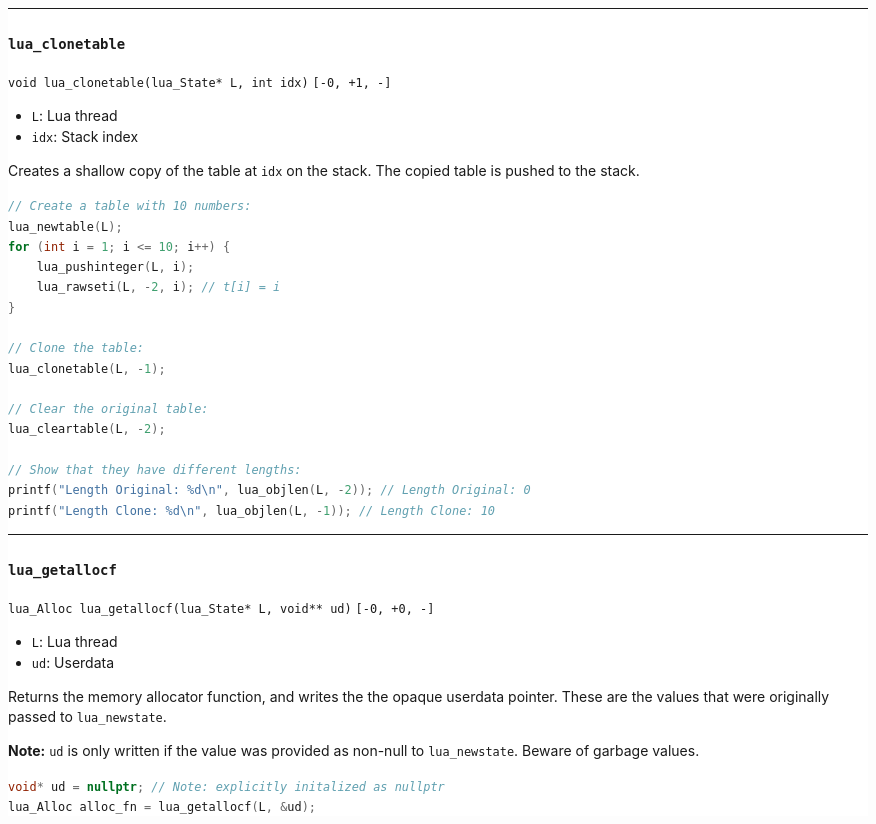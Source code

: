 
----


### <span class="subsection">`lua_clonetable`</span>

<span class="signature">`void lua_clonetable(lua_State* L, int idx)`</span>
<span class="stack">`[-0, +1, -]`</span>

- `L`: Lua thread
- `idx`: Stack index


Creates a shallow copy of the table at `idx` on the stack. The copied table is pushed to the stack.

```cpp title="Example" hl_lines="9"
// Create a table with 10 numbers:
lua_newtable(L);
for (int i = 1; i <= 10; i++) {
	lua_pushinteger(L, i);
	lua_rawseti(L, -2, i); // t[i] = i
}

// Clone the table:
lua_clonetable(L, -1);

// Clear the original table:
lua_cleartable(L, -2);

// Show that they have different lengths:
printf("Length Original: %d\n", lua_objlen(L, -2)); // Length Original: 0
printf("Length Clone: %d\n", lua_objlen(L, -1)); // Length Clone: 10
```


----


### <span class="subsection">`lua_getallocf`</span>

<span class="signature">`lua_Alloc lua_getallocf(lua_State* L, void** ud)`</span>
<span class="stack">`[-0, +0, -]`</span>

- `L`: Lua thread
- `ud`: Userdata


Returns the memory allocator function, and writes the the opaque userdata pointer. These are the values that were originally passed to `lua_newstate`.

**Note:** `ud` is only written if the value was provided as non-null to `lua_newstate`. Beware of garbage values.

```cpp title="Example"
void* ud = nullptr; // Note: explicitly initalized as nullptr
lua_Alloc alloc_fn = lua_getallocf(L, &ud);
```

▬▬▬▬▬▬

#### Problem to work on:
If a line in the data above holds the string "that", copy it.

#### Response box:
// Show that they have different lengths:
Returns the memory allocator function, and writes the the opaque userdata pointer. These are the values that were originally passed to `lua_newstate`.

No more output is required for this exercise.